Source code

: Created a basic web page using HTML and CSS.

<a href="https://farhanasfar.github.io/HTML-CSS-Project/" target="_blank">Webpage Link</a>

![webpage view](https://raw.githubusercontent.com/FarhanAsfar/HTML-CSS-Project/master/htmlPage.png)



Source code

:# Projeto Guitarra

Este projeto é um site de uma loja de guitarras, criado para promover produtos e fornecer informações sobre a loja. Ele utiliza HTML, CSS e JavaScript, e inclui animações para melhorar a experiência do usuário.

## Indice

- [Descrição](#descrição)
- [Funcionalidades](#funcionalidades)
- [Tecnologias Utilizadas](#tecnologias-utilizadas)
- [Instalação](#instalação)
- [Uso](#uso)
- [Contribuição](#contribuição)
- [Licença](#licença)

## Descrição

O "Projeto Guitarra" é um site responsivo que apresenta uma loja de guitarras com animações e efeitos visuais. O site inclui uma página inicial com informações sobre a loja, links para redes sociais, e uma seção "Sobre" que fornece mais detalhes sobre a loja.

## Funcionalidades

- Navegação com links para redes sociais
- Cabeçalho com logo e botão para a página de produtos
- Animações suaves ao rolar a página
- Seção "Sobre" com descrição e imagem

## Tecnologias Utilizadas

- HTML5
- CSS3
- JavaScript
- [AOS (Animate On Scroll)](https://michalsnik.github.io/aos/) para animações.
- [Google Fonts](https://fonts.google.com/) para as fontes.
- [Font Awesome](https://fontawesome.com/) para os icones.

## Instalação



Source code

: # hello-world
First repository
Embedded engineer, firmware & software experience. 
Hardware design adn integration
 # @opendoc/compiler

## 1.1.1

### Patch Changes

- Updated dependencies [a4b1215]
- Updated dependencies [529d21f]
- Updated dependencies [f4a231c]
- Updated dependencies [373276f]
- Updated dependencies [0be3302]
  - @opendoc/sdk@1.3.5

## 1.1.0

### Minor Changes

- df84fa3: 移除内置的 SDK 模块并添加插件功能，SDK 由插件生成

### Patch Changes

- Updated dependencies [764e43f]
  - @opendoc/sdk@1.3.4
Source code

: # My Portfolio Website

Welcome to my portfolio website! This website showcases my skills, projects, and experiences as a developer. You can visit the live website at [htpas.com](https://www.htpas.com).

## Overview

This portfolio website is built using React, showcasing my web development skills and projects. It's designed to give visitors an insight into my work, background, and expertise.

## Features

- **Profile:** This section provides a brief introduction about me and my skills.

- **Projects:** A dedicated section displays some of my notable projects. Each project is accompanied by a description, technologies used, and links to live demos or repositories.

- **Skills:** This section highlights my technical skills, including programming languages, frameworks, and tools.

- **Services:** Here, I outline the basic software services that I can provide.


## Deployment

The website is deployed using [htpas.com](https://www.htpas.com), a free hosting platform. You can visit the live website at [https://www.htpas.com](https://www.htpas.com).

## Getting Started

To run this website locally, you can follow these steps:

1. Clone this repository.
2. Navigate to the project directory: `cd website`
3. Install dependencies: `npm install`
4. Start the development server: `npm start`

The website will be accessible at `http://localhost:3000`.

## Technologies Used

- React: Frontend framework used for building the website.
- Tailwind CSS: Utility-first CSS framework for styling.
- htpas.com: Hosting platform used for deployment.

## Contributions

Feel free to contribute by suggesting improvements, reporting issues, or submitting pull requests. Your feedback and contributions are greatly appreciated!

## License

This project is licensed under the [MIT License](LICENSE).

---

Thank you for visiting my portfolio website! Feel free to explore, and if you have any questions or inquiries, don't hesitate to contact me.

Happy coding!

### Requirement
The required output is the complete set of records, reproduced exactly.

### Exercise output
Source code

: Created a basic web page using HTML and CSS.

<a href="https://farhanasfar.github.io/HTML-CSS-Project/" target="_blank">Webpage Link</a>

![webpage view](https://raw.githubusercontent.com/FarhanAsfar/HTML-CSS-Project/master/htmlPage.png)



Source code

:# Projeto Guitarra

Este projeto é um site de uma loja de guitarras, criado para promover produtos e fornecer informações sobre a loja. Ele utiliza HTML, CSS e JavaScript, e inclui animações para melhorar a experiência do usuário.

## Indice

- [Descrição](#descrição)
- [Funcionalidades](#funcionalidades)
- [Tecnologias Utilizadas](#tecnologias-utilizadas)
- [Instalação](#instalação)
- [Uso](#uso)
- [Contribuição](#contribuição)
- [Licença](#licença)

## Descrição

O "Projeto Guitarra" é um site responsivo que apresenta uma loja de guitarras com animações e efeitos visuais. O site inclui uma página inicial com informações sobre a loja, links para redes sociais, e uma seção "Sobre" que fornece mais detalhes sobre a loja.

## Funcionalidades

- Navegação com links para redes sociais
- Cabeçalho com logo e botão para a página de produtos
- Animações suaves ao rolar a página
- Seção "Sobre" com descrição e imagem

## Tecnologias Utilizadas

- HTML5
- CSS3
- JavaScript
- [AOS (Animate On Scroll)](https://michalsnik.github.io/aos/) para animações.
- [Google Fonts](https://fonts.google.com/) para as fontes.
- [Font Awesome](https://fontawesome.com/) para os icones.

## Instalação



Source code

: # hello-world
First repository
Embedded engineer, firmware & software experience. 
Hardware design adn integration
 # @opendoc/compiler

## 1.1.1

### Patch Changes

- Updated dependencies [a4b1215]
- Updated dependencies [529d21f]
- Updated dependencies [f4a231c]
- Updated dependencies [373276f]
- Updated dependencies [0be3302]
  - @opendoc/sdk@1.3.5

## 1.1.0

### Minor Changes

- df84fa3: 移除内置的 SDK 模块并添加插件功能，SDK 由插件生成

### Patch Changes

- Updated dependencies [764e43f]
  - @opendoc/sdk@1.3.4
Source code

: # My Portfolio Website

Welcome to my portfolio website! This website showcases my skills, projects, and experiences as a developer. You can visit the live website at [htpas.com](https://www.htpas.com).

## Overview

This portfolio website is built using React, showcasing my web development skills and projects. It's designed to give visitors an insight into my work, background, and expertise.

## Features

- **Profile:** This section provides a brief introduction about me and my skills.

- **Projects:** A dedicated section displays some of my notable projects. Each project is accompanied by a description, technologies used, and links to live demos or repositories.

- **Skills:** This section highlights my technical skills, including programming languages, frameworks, and tools.

- **Services:** Here, I outline the basic software services that I can provide.


## Deployment

The website is deployed using [htpas.com](https://www.htpas.com), a free hosting platform. You can visit the live website at [https://www.htpas.com](https://www.htpas.com).

## Getting Started

To run this website locally, you can follow these steps:

1. Clone this repository.
2. Navigate to the project directory: `cd website`
3. Install dependencies: `npm install`
4. Start the development server: `npm start`

The website will be accessible at `http://localhost:3000`.

## Technologies Used

- React: Frontend framework used for building the website.
- Tailwind CSS: Utility-first CSS framework for styling.
- htpas.com: Hosting platform used for deployment.

## Contributions

Feel free to contribute by suggesting improvements, reporting issues, or submitting pull requests. Your feedback and contributions are greatly appreciated!

## License

This project is licensed under the [MIT License](LICENSE).

---

Thank you for visiting my portfolio website! Feel free to explore, and if you have any questions or inquiries, don't hesitate to contact me.

Happy coding!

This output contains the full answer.